What is expected » Lines from the beginning of the entries up to and including the one with "男子虽然摇头，可毫不掩饰自己" must be duplicated word for word; leave out all others.
** Study material follows **
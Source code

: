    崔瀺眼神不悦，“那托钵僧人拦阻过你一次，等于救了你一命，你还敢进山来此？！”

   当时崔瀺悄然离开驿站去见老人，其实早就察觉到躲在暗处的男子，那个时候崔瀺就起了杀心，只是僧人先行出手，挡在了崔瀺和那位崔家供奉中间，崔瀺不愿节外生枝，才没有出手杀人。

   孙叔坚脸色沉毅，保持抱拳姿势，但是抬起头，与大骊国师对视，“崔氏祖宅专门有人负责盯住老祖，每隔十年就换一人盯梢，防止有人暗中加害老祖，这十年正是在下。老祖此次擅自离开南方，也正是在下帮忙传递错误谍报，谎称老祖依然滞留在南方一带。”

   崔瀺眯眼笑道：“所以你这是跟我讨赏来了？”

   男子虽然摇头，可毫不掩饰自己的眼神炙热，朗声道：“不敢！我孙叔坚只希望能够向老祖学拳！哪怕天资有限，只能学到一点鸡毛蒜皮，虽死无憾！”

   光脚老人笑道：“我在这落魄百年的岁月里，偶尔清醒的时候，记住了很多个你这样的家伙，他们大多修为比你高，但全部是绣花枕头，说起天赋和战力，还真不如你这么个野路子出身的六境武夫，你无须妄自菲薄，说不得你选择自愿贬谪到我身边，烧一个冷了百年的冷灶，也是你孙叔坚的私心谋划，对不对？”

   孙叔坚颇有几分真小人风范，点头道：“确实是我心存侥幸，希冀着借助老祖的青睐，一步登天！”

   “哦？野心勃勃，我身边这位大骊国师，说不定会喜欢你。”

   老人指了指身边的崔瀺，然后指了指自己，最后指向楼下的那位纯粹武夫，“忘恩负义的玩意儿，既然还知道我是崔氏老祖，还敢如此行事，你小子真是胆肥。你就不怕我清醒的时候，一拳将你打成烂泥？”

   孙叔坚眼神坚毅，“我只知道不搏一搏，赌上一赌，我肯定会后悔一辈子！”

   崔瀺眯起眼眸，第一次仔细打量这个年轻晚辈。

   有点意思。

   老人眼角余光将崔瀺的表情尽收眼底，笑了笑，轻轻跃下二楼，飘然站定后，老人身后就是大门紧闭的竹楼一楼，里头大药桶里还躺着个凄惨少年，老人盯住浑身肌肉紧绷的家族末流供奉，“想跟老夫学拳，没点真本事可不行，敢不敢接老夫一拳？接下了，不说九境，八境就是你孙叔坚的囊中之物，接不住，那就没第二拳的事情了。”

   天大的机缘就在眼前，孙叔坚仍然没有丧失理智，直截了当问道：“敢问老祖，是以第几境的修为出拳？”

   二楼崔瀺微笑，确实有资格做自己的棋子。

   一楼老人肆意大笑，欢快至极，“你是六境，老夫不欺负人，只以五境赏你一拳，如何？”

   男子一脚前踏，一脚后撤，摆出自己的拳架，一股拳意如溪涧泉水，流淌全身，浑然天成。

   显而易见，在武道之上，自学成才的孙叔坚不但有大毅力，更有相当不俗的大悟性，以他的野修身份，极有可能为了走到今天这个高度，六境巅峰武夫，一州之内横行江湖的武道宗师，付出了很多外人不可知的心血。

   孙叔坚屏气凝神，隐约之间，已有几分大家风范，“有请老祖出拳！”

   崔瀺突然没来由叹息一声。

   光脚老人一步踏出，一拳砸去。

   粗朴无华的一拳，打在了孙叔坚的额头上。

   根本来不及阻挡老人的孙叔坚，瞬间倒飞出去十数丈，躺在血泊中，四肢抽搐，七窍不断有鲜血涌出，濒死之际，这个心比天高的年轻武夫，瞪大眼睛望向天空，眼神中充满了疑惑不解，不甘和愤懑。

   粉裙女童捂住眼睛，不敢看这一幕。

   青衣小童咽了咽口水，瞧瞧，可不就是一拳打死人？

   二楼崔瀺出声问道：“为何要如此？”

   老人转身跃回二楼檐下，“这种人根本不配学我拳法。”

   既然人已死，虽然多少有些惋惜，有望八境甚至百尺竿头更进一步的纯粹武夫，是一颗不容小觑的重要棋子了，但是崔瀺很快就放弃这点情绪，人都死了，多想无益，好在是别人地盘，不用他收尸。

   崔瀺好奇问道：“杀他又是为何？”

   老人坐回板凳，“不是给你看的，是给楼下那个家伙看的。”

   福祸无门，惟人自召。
** End of Study material **
Solution to this exercise »
Source code

:    崔瀺眼神不悦，“那托钵僧人拦阻过你一次，等于救了你一命，你还敢进山来此？！”

   当时崔瀺悄然离开驿站去见老人，其实早就察觉到躲在暗处的男子，那个时候崔瀺就起了杀心，只是僧人先行出手，挡在了崔瀺和那位崔家供奉中间，崔瀺不愿节外生枝，才没有出手杀人。

   孙叔坚脸色沉毅，保持抱拳姿势，但是抬起头，与大骊国师对视，“崔氏祖宅专门有人负责盯住老祖，每隔十年就换一人盯梢，防止有人暗中加害老祖，这十年正是在下。老祖此次擅自离开南方，也正是在下帮忙传递错误谍报，谎称老祖依然滞留在南方一带。”

   崔瀺眯眼笑道：“所以你这是跟我讨赏来了？”

   男子虽然摇头，可毫不掩饰自己的眼神炙热，朗声道：“不敢！我孙叔坚只希望能够向老祖学拳！哪怕天资有限，只能学到一点鸡毛蒜皮，虽死无憾！”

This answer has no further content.